# TASK DESCRIPTION
From the records below, output exactly the lines running from the line containing "Slides here ---&gt;" through the line containing "spend a few", and no others.

───── MATERIAL SUPPLIED

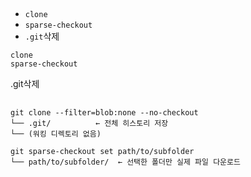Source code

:

##
- `clone`
- `sparse-checkout`
- `.git`삭제


```
clone
sparse-checkout
```
.git삭제


##
```
git clone --filter=blob:none --no-checkout
└── .git/          ← 전체 히스토리 저장
└── (워킹 디렉토리 없음)

git sparse-checkout set path/to/subfolder
└── path/to/subfolder/  ← 선택한 폴더만 실제 파일 다운로드
```


##
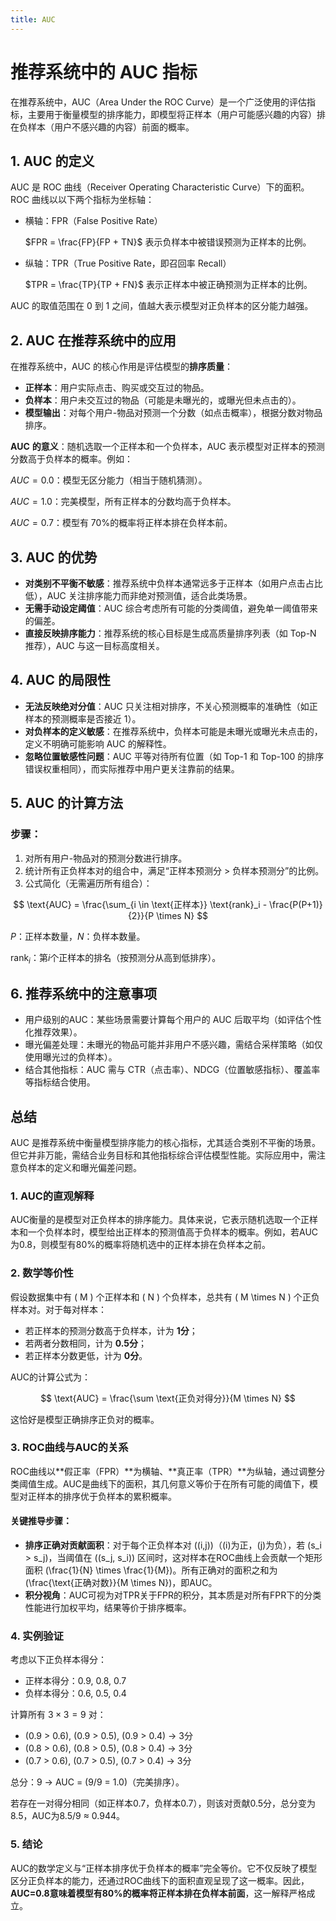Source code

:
 ```yaml
---
title: AUC
---
```


# 推荐系统中的 AUC 指标

在推荐系统中，AUC（Area Under the ROC Curve）是一个广泛使用的评估指标，主要用于衡量模型的排序能力，即模型将正样本（用户可能感兴趣的内容）排在负样本（用户不感兴趣的内容）前面的概率。

## 1. AUC 的定义

AUC 是 ROC 曲线（Receiver Operating Characteristic Curve）下的面积。ROC 曲线以以下两个指标为坐标轴：

- 横轴：FPR（False Positive Rate）

  $FPR = \frac{FP}{FP + TN}$ 表示负样本中被错误预测为正样本的比例。

- 纵轴：TPR（True Positive Rate，即召回率 Recall）

  $TPR = \frac{TP}{TP + FN}$ 表示正样本中被正确预测为正样本的比例。

AUC 的取值范围在 0 到 1 之间，值越大表示模型对正负样本的区分能力越强。

## 2. AUC 在推荐系统中的应用

在推荐系统中，AUC 的核心作用是评估模型的**排序质量**：

- **正样本**：用户实际点击、购买或交互过的物品。
- **负样本**：用户未交互过的物品（可能是未曝光的，或曝光但未点击的）。
- **模型输出**：对每个用户-物品对预测一个分数（如点击概率），根据分数对物品排序。

**AUC** **的意义**：随机选取一个正样本和一个负样本，AUC 表示模型对正样本的预测分数高于负样本的概率。例如：

$AUC=0.0$：模型无区分能力（相当于随机猜测）。

$AUC=1.0$：完美模型，所有正样本的分数均高于负样本。

$AUC=0.7$：模型有 70%的概率将正样本排在负样本前。

## 3. AUC 的优势

- **对类别不平衡不敏感**：推荐系统中负样本通常远多于正样本（如用户点击占比低），AUC 关注排序能力而非绝对预测值，适合此类场景。
- **无需手动设定阈值**：AUC 综合考虑所有可能的分类阈值，避免单一阈值带来的偏差。
- **直接反映排序能力**：推荐系统的核心目标是生成高质量排序列表（如 Top-N 推荐），AUC 与这一目标高度相关。

## 4. AUC 的局限性

- **无法反映绝对分值**：AUC 只关注相对排序，不关心预测概率的准确性（如正样本的预测概率是否接近 1）。
- **对负样本的定义敏感**：在推荐系统中，负样本可能是未曝光或曝光未点击的，定义不明确可能影响 AUC 的解释性。
- **忽略位置敏感性问题**：AUC 平等对待所有位置（如 Top-1 和 Top-100 的排序错误权重相同），而实际推荐中用户更关注靠前的结果。

## 5. AUC 的计算方法

### 步骤：

1. 对所有用户-物品对的预测分数进行排序。
2. 统计所有正负样本对的组合中，满足“正样本预测分 > 负样本预测分”的比例。
3. 公式简化（无需遍历所有组合）：

$$
\text{AUC} = \frac{\sum_{i \in \text{正样本}} \text{rank}_i - \frac{P(P+1)}{2}}{P \times N}
$$



 $P$：正样本数量，$N$：负样本数量。

 $\text{rank}_i$：第$i$个正样本的排名（按预测分从高到低排序）。

## 6. 推荐系统中的注意事项

- 用户级别的AUC：某些场景需要计算每个用户的 AUC 后取平均（如评估个性化推荐效果）。
- 曝光偏差处理：未曝光的物品可能并非用户不感兴趣，需结合采样策略（如仅使用曝光过的负样本）。
- 结合其他指标：AUC 需与 CTR（点击率）、NDCG（位置敏感指标）、覆盖率等指标结合使用。

## 总结

AUC 是推荐系统中衡量模型排序能力的核心指标，尤其适合类别不平衡的场景。但它并非万能，需结合业务目标和其他指标综合评估模型性能。实际应用中，需注意负样本的定义和曝光偏差问题。

### 1. AUC的直观解释

AUC衡量的是模型对正负样本的排序能力。具体来说，它表示随机选取一个正样本和一个负样本时，模型给出正样本的预测值高于负样本的概率。例如，若AUC为0.8，则模型有80%的概率将随机选中的正样本排在负样本之前。

### 2. 数学等价性

假设数据集中有 \( M \) 个正样本和 \( N \) 个负样本，总共有 \( M \times N \) 个正负样本对。对于每对样本：

- 若正样本的预测分数高于负样本，计为 **1分**；
- 若两者分数相同，计为 **0.5分**；
- 若正样本分数更低，计为 **0分**。

AUC的计算公式为：

$$
\text{AUC} = \frac{\sum \text{正负对得分}}{M \times N}
$$

这恰好是模型正确排序正负对的概率。

### 3. ROC曲线与AUC的关系

ROC曲线以**假正率（FPR）**为横轴、**真正率（TPR）**为纵轴，通过调整分类阈值生成。AUC是曲线下的面积，其几何意义等价于在所有可能的阈值下，模型对正样本的排序优于负样本的累积概率。

#### 关键推导步骤：

- **排序正确对贡献面积**：对于每个正负样本对 \((i,j)\)（\(i\)为正，\(j\)为负），若 \(s_i > s_j\)，当阈值在 \((s_j, s_i)\) 区间时，这对样本在ROC曲线上会贡献一个矩形面积 \(\frac{1}{N} \times \frac{1}{M}\)。所有正确对的面积之和为 \(\frac{\text{正确对数}}{M \times N}\)，即AUC。
- **积分视角**：AUC可视为对TPR关于FPR的积分，其本质是对所有FPR下的分类性能进行加权平均，结果等价于排序概率。

### 4. 实例验证

考虑以下正负样本得分：

- 正样本得分：0.9, 0.8, 0.7
- 负样本得分：0.6, 0.5, 0.4

计算所有 $3 \times 3 = 9$ 对：

- (0.9 > 0.6), (0.9 > 0.5), (0.9 > 0.4) → 3分  
- (0.8 > 0.6), (0.8 > 0.5), (0.8 > 0.4) → 3分  
- (0.7 > 0.6), (0.7 > 0.5), (0.7 > 0.4) → 3分  

总分：9 → AUC = \(9/9 = 1.0\)（完美排序）。

若存在一对得分相同（如正样本0.7，负样本0.7），则该对贡献0.5分，总分变为8.5，AUC为8.5/9 ≈ 0.944。

### 5. **结论**

AUC的数学定义与“正样本排序优于负样本的概率”完全等价。它不仅反映了模型区分正负样本的能力，还通过ROC曲线下的面积直观呈现了这一概率。因此，**AUC=0.8意味着模型有80%的概率将正样本排在负样本前面**，这一解释严格成立。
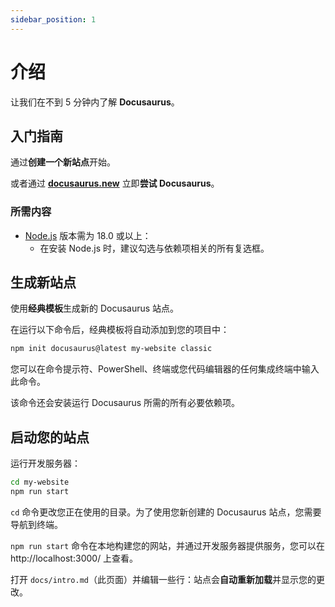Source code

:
 ```yaml
---
sidebar_position: 1
---
```


# 介绍

让我们在不到 5 分钟内了解 **Docusaurus**。

## 入门指南

通过**创建一个新站点**开始。

或者通过 **[docusaurus.new](https://docusaurus.new)** 立即**尝试 Docusaurus**。

### 所需内容

- [Node.js](https://nodejs.org/en/download/) 版本需为 18.0 或以上：
  - 在安装 Node.js 时，建议勾选与依赖项相关的所有复选框。

## 生成新站点

使用**经典模板**生成新的 Docusaurus 站点。

在运行以下命令后，经典模板将自动添加到您的项目中：

```bash
npm init docusaurus@latest my-website classic
```

您可以在命令提示符、PowerShell、终端或您代码编辑器的任何集成终端中输入此命令。

该命令还会安装运行 Docusaurus 所需的所有必要依赖项。

## 启动您的站点

运行开发服务器：

```bash
cd my-website
npm run start
```

`cd` 命令更改您正在使用的目录。为了使用您新创建的 Docusaurus 站点，您需要导航到终端。

`npm run start` 命令在本地构建您的网站，并通过开发服务器提供服务，您可以在 http://localhost:3000/ 上查看。

打开 `docs/intro.md`（此页面）并编辑一些行：站点会**自动重新加载**并显示您的更改。
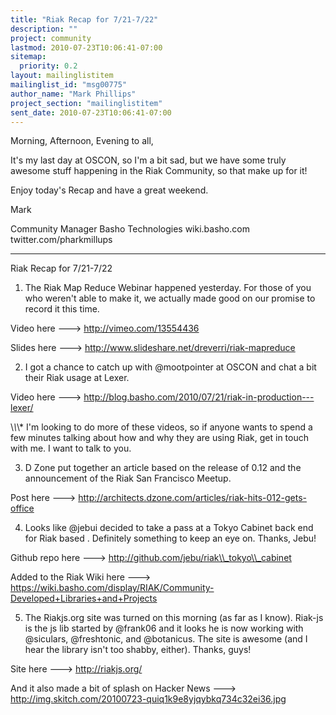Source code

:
 ```yaml
---
title: "Riak Recap for 7/21-7/22"
description: ""
project: community
lastmod: 2010-07-23T10:06:41-07:00
sitemap:
  priority: 0.2
layout: mailinglistitem
mailinglist_id: "msg00775"
author_name: "Mark Phillips"
project_section: "mailinglistitem"
sent_date: 2010-07-23T10:06:41-07:00
---
```



Morning, Afternoon, Evening to all,

It's my last day at OSCON, so I'm a bit sad, but we have some truly
awesome stuff happening in the Riak Community, so that make up for it!

Enjoy today's Recap and have a great weekend.

Mark

Community Manager
Basho Technologies
wiki.basho.com
twitter.com/pharkmillups


-----

Riak Recap for 7/21-7/22


1) The Riak Map Reduce Webinar happened yesterday. For those of you
who weren't able to make it, we actually made good on our promise to
record it this time.

Video here ---&gt; http://vimeo.com/13554436

Slides here ---&gt; http://www.slideshare.net/dreverri/riak-mapreduce

2) I got a chance to catch up with @mootpointer at OSCON and chat a
bit their Riak usage at Lexer.

Video here ---&gt; http://blog.basho.com/2010/07/21/riak-in-production---lexer/

\\*\\*\\* I'm looking to do more of these videos, so if anyone wants to
spend a few minutes talking about how and why they are using Riak, get
in touch with me. I want to talk to you.

3) D Zone put together an article based on the release of 0.12 and the
announcement of the Riak San Francisco Meetup.

Post here ---&gt; http://architects.dzone.com/articles/riak-hits-012-gets-office

4) Looks like @jebui decided to take a pass at a Tokyo Cabinet back
end for Riak based . Definitely something to keep an eye on. Thanks,
Jebu!

Github repo here ---&gt; http://github.com/jebu/riak\\_tokyo\\_cabinet

Added to the Riak Wiki here ---&gt;
https://wiki.basho.com/display/RIAK/Community-Developed+Libraries+and+Projects

5) The Riakjs.org site was turned on this morning (as far as I know).
Riak-js is the js lib started by @frank06 and it looks he is now
working with @siculars, @freshtonic, and @botanicus. The site is
awesome (and I hear the library isn't too shabby, either). Thanks,
guys!

Site here ---&gt; http://riakjs.org/

And it also made a bit of splash on Hacker News ---&gt;
http://img.skitch.com/20100723-quiq1k9e8yjqybkq734c32ei36.jpg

──────────

# ANSWER TO THIS PROBLEM
Slides here ---&gt; http://www.slideshare.net/dreverri/riak-mapreduce

2) I got a chance to catch up with @mootpointer at OSCON and chat a
bit their Riak usage at Lexer.

Video here ---&gt; http://blog.basho.com/2010/07/21/riak-in-production---lexer/

\\*\\*\\* I'm looking to do more of these videos, so if anyone wants to
spend a few minutes talking about how and why they are using Riak, get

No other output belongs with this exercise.